Building an auto-differentiator and re-inventing lambdas in Python
This post explores a set of techniques that can be used to build lazy operations in python and build an auto-differentiator using a flexible interpreter framework.
This has several applications, aside from being a curious way to re-invent lambdas, laziness can help linear-algebra libraries avoid intermediate results in a big expression and improve efficiency by avoiding unnecessary allocations. This is also widely used in machine-learning frameworks such as TensorFlow or PyTorch, that let you build deep tensor expressions and magically take care of backpropagation. Numpy also does something similar where it lets you build an expression to index into a numpy array.
Here’s a teaser!
from expr import *
native_lambda = lambda x: x * (x - 1)
magic_lambda = X * (X - 1)
print(native_lambda(7))
# 42
print(magic_lambda(7))
# 42
print(magic_lambda(7, evaluator=Differentiator()))
# x * (x - 1) = x * x - x
# Derivate = 2*x - 1
# 13
In the simplest sense, the goal is to build an expression interpreter. The process of evaluating an expression can be broken down into two steps:
- Parsing - convert input characters to an internal representation
- Interpretation - interpret the above representation to produce a value
Representation
Consider an expression: x * (x - 1)
We can break this into two sub-expressions, the inner x - 1
and an outer x * (y)
where (y)
is the result/representation of the aforementioned inner expression. The binary operation x - 1
can be further broken down into x
(a variable) and 1
(a constant), both are just simpler expressions themselves. Notice how each binary operation is just composed of other expressions. Given this recursive nature, trees prove to be an efficient and convenient data structure, allowing arbitrary flexibility.

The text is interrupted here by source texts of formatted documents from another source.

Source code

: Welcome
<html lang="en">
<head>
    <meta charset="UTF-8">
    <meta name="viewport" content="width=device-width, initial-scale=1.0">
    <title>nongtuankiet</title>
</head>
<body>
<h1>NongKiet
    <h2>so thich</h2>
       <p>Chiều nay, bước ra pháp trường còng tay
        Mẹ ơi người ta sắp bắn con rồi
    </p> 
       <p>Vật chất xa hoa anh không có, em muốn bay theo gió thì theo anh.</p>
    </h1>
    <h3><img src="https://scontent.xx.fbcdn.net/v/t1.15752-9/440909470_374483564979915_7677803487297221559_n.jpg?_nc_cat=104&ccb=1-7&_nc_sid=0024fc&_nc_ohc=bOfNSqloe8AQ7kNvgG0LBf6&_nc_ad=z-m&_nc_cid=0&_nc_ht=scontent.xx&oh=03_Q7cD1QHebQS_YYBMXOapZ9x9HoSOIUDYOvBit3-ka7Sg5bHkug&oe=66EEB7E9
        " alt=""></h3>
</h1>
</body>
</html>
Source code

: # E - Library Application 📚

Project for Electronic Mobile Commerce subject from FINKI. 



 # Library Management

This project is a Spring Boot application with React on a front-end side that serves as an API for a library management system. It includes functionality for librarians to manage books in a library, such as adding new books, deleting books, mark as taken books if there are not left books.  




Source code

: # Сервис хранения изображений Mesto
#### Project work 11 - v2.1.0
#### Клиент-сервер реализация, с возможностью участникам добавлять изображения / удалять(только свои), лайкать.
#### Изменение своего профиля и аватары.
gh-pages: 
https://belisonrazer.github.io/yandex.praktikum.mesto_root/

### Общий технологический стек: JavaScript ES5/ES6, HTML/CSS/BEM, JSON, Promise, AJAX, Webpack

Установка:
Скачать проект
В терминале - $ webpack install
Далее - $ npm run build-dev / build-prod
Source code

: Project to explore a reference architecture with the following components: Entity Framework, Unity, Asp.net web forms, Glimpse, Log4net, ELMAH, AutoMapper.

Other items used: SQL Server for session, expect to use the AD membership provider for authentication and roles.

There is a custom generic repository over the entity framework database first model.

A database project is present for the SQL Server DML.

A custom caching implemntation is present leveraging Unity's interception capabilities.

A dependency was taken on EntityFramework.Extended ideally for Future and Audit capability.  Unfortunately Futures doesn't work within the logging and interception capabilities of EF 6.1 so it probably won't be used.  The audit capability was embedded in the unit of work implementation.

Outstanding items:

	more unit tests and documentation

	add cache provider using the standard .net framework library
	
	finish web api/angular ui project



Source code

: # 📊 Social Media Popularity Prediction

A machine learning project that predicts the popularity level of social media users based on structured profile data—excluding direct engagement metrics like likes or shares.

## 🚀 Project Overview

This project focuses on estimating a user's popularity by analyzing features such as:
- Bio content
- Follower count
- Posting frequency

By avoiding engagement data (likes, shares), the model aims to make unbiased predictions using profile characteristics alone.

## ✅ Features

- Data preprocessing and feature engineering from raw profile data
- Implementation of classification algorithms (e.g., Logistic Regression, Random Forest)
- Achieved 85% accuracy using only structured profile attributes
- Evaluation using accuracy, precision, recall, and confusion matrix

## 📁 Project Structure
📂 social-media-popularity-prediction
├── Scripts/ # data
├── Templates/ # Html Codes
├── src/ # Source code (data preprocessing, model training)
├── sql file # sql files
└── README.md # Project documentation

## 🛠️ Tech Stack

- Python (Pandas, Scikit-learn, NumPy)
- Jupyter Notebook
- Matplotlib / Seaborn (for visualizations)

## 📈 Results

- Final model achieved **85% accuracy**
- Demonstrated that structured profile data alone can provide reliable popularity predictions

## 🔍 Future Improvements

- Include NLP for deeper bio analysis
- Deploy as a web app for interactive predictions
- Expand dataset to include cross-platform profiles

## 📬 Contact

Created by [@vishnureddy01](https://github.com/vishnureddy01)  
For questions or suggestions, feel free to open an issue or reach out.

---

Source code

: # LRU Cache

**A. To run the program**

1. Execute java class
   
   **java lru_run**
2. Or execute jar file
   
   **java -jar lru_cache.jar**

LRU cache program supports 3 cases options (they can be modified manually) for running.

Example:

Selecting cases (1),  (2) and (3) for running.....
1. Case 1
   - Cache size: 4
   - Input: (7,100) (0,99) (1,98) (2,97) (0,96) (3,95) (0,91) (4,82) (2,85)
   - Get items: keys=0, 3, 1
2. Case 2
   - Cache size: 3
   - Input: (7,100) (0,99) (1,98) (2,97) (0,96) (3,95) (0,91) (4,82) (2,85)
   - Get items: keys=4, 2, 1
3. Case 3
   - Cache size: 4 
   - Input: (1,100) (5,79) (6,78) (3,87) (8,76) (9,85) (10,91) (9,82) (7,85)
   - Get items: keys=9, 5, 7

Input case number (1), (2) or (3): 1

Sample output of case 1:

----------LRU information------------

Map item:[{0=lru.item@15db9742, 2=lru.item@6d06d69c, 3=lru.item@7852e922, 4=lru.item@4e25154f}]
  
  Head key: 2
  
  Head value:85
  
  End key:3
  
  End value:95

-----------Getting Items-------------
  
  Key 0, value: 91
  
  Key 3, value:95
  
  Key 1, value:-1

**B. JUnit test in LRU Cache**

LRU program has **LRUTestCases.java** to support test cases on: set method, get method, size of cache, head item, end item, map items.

Such trees are called Parse Tree or an Abstract Syntax Tree and are emitted by parsers given a textual representation. The above expression can be visualized as follows:
The tree is composed of a bunch of different types of nodes, which we represent using a base type:
# expr/nodes.py
from abc import ABC, abstractmethod
class Node(ABC):
"""
Base class of the AST
"""
Node
here serves as the Abstract Base Class and encapsulates a computation. Looks rather empty now, but we’ll be extending it soon.
Let’s add some concrete nodes for the different types of compuations we want to support:
# expr/nodes.py
from dataclasses import dataclass
from typing import Callable
@dataclass
class Constant(Node):
"""
A constant.
"""
constant: float
@dataclass
class Variable(Node):
"""
A variable, identified by an index. This is an index into the argument list provided during evaluation
"""
index: int
@dataclass
class BinaryOperation(Node):
"""
A binary operation between two arbitrary nodes. The operator is a callable that takes two floats and returns one.
"""
operator: Callable[[float, float], float]
left: Node
right: Node
We make use of dataclasses to free us from some python boilerplate.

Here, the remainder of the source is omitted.